Motorola going Mobile? Not on my watch.
There are very few states where of New Jersey would feel bullish enough to try and poach a business from a high tax climate. Yet, Illinois has made the grade, thanks to an increase in income and corporate tax that roughly doubled at the beginning of 2011. Governor Pat Quinn actually went onto the floor of the Illinois Legislature when the measure passed to thank the Sens. and Reps.

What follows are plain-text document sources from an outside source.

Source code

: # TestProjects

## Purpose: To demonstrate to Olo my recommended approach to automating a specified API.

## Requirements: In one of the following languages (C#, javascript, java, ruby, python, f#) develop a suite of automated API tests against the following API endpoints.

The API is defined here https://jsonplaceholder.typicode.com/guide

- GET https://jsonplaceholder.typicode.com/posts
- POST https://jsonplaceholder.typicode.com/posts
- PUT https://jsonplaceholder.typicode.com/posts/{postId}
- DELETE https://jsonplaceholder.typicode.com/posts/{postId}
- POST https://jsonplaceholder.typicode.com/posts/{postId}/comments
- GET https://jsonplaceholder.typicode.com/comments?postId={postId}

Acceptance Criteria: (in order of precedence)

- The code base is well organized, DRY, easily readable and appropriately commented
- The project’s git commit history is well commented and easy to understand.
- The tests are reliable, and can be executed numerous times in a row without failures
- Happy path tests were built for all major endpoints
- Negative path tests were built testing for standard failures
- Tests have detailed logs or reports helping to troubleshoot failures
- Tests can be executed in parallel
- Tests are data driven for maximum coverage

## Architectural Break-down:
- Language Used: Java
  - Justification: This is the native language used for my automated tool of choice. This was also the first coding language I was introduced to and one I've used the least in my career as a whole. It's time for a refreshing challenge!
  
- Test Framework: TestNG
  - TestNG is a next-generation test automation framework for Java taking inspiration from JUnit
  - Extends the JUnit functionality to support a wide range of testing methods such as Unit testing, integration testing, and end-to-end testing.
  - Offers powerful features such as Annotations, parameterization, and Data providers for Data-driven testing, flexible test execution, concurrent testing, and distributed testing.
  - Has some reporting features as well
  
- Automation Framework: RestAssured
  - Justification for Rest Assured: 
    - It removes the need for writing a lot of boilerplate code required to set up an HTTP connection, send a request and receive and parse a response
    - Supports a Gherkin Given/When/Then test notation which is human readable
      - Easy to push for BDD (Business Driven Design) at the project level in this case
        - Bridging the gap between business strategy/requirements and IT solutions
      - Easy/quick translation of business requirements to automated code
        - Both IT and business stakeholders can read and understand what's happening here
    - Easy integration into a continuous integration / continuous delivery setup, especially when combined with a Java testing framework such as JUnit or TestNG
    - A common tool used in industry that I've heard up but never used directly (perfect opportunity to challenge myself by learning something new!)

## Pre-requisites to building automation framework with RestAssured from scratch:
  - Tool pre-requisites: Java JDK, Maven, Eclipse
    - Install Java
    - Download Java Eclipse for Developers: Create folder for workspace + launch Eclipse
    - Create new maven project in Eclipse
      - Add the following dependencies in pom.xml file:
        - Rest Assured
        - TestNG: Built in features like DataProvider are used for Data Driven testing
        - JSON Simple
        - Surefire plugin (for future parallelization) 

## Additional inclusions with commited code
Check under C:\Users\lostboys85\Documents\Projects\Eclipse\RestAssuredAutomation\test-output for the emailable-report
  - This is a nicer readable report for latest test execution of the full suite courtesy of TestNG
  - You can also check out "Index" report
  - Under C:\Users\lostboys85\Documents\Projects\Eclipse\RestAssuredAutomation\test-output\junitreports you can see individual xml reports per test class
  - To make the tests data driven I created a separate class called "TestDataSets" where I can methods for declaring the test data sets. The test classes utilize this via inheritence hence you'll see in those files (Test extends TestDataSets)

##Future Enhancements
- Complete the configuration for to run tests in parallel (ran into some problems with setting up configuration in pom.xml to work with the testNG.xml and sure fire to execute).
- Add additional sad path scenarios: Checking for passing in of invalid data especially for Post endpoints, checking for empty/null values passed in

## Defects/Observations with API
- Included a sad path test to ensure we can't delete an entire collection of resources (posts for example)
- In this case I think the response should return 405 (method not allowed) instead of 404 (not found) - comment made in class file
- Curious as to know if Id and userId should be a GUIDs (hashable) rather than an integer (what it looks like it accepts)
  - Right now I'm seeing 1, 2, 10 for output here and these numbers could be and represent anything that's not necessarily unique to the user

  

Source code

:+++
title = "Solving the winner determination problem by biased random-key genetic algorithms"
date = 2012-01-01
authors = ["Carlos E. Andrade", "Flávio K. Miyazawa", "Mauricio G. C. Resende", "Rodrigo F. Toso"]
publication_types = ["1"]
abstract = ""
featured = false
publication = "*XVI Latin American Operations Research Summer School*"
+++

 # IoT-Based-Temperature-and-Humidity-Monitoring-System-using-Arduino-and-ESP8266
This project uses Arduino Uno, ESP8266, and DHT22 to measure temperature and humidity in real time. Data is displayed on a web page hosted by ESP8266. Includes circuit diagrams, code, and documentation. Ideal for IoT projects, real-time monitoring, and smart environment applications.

The confidence of neighboring states took a hit, though, when the larger corporate entities, such as Sears, the Chicago Mercantile Exhchange and Caterpillar, sensibly started exploring cheaper places to do business. Naturally, they announced this with press releases. Naturally, the state of Illinois panicked, and reversed course, but ONLY for these big corporations and lower-income families (although it's a tax credit, relying on the hoary old gamble that most eligible won't file for it). Here's the bill, if you can get through it.
The Bag Holders
The catch of course, is that small to medium sized businesses still pay the higher rates. The hardware store, the feed store, the shoe store, etc. can't flee their customer base. They certainly don't have a voice in government to get a sweetheart tax deal, as do their middle-class customers.
Also suffering, as they have been for years, are the towns and school districts who need money to keep operating,but watch helplessly as the state government allows for-profit entities to not pay taxes.
Everyone owes a share of taxes. Everyone. Yet, in the spirit of bipartisan fiascoes, Illinois demonstrates the folly of state privilege that makes the many pay for the few.